Abstract
This study analyzes residential energy consumption patterns in subtropical China’s hot-summer/cold-winter regions through a case study of 2986 users in Changzhou, Jiangsu, focusing on district heating/cooling (DHC) pricing models. Results show consumption-based fee (CBF) users (70% of the sample) consumed six times less annual energy than capacity-based area pricing (CBA) adopters (30%), driven primarily by usage frequency. System-wide energy demand and capacity requirements under both models were 42% below projections, yet CBA users showed 3.27 times higher winter heating consumption than predicted, revealing behavioral deviations from theoretical loads.
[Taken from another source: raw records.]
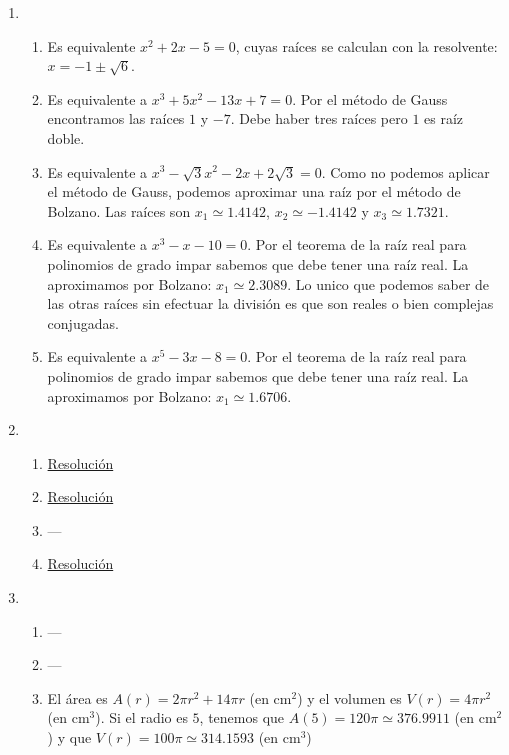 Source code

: \documentclass[a4paper]{article}
\newcommand{\exercise}{\item}
\begin{document}
\begin{enumerate}
\begin{enumerate} [label=(\alph*)]
		\item Sacamos factor común y obtenemos el polinomio $x^2(x^4-x^2-20)$. Para buscar las raíces restantes realizamos la sustitución $t^2$ y el polinomio resultante es $t(t^2-t-20)$. Con la resolvente obtenemos los valores de $t=5$, del que obtenemos $x=\pm \sqrt{5}$, y $t=-4$, del que obtenemos $x=\pm2i$. Finalmenta la factorización compleja queda como: $x^2(x-\sqrt{5})(x+\sqrt{5})(x-2i)(x+2i)$. Y la factorización real queda como $x^2(x-\sqrt{5})(x+\sqrt{5})(x^+4)$.
		\item \href{https://youtu.be/EQIEmdkGOZE}{Resolución}
		\item \href{https://youtu.be/BCo0pxE288w}{Resolución}
\end{enumerate}\exercise\begin{enumerate} [label=(\alph*)]		\item Es equivalente $x^2+2x-5=0$, cuyas raíces se calculan con la resolvente: $x=-1\pm\sqrt{6}$.
		\item Es equivalente a $x^3+5x^2-13x +7 =0$. Por el método de Gauss encontramos las raíces $1$ y $-7$. Debe haber tres raíces pero $1$ es raíz doble.
		\item Es equivalente a $x^3 -\sqrt{3}x^2 - 2x + 2\sqrt{3} = 0$. Como no podemos aplicar el método de Gauss, podemos aproximar una raíz por el método de Bolzano. Las raíces son $x_1 \simeq 1.4142$, $x_2 \simeq -1.4142$ y $x_3 \simeq 1.7321$.
		\item Es equivalente a $x^3-x-10=0$. Por el teorema de la raíz real para polinomios de grado impar sabemos que debe tener una raíz real. La aproximamos por Bolzano: $x_1 \simeq 2.3089$. Lo unico que podemos saber de las otras raíces sin efectuar la división es que son reales o bien complejas conjugadas.
		\item Es equivalente a $x^5-3x-8=0$. Por el teorema de la raíz real para polinomios de grado impar sabemos que debe tener una raíz real. La aproximamos por Bolzano: $x_1 \simeq 1.6706$. 
\end{enumerate}\exercise\begin{enumerate} [label=(\alph*)]		\item \href{https://youtu.be/_XVYatmUKBg}{Resolución}
		\item \href{https://youtu.be/LDpq_f-baPc}{Resolución}
\item ---		\item \href{https://youtu.be/LDpq_f-baPc}{Resolución}
\end{enumerate}\exercise\begin{enumerate} [label=(\alph*)]\item ---\item ---		\item El área es $A(r)=2 \pi r^2+ 14 \pi r$ (en cm$^2$) y el volumen es $V(r)=4 \pi r^2$ (en cm$^3$). Si el radio es $5$, tenemos que $A(5)=120\pi \simeq 376.9911$ (en cm$^2$) y que $V(r)=100\pi \simeq 314.1593$ (en cm$^3$)

\end{enumerate}
\end{enumerate}
\end{document}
Optimizing heat pump-to-chiller ratios based on cooling/heating asymmetry improved equipment utilization by 18%–25%, while a hybrid CBF-CBA framework with phased infrastructure deployment (60%–70% of initial estimates) reduced capital expenditures by 22%–35%. Dynamic pricing and modular design enhanced grid stability and mitigated financial risks, challenging conventional fixed-rate DHC models in subtropical cities. These findings provide actionable strategies for aligning system design with user behavior, balancing thermal comfort demands with decarbonization goals in rapidly urbanizing regions.
Practical application
This study equips building professionals with data-driven strategies to optimize subtropical DHC systems. By adopting consumption-based pricing, which reduced energy use sixfold versus area-based models, engineers can align billing structures with user behavior to cut peak loads. Infrastructure planners should scale initial capacity to 60%–70% of projections (22%–35% cost savings) and prioritize heat pump-chiller ratio optimization (18%–25% efficiency gain) for climate-specific demand asymmetry. Developers benefit from modular, phased deployment accommodating urban growth while mitigating financial risks. These approaches enable cities to balance decarbonization goals with rising thermal comfort needs, offering a replicable blueprint for sustainable DHC in fast-growing subtropical regions.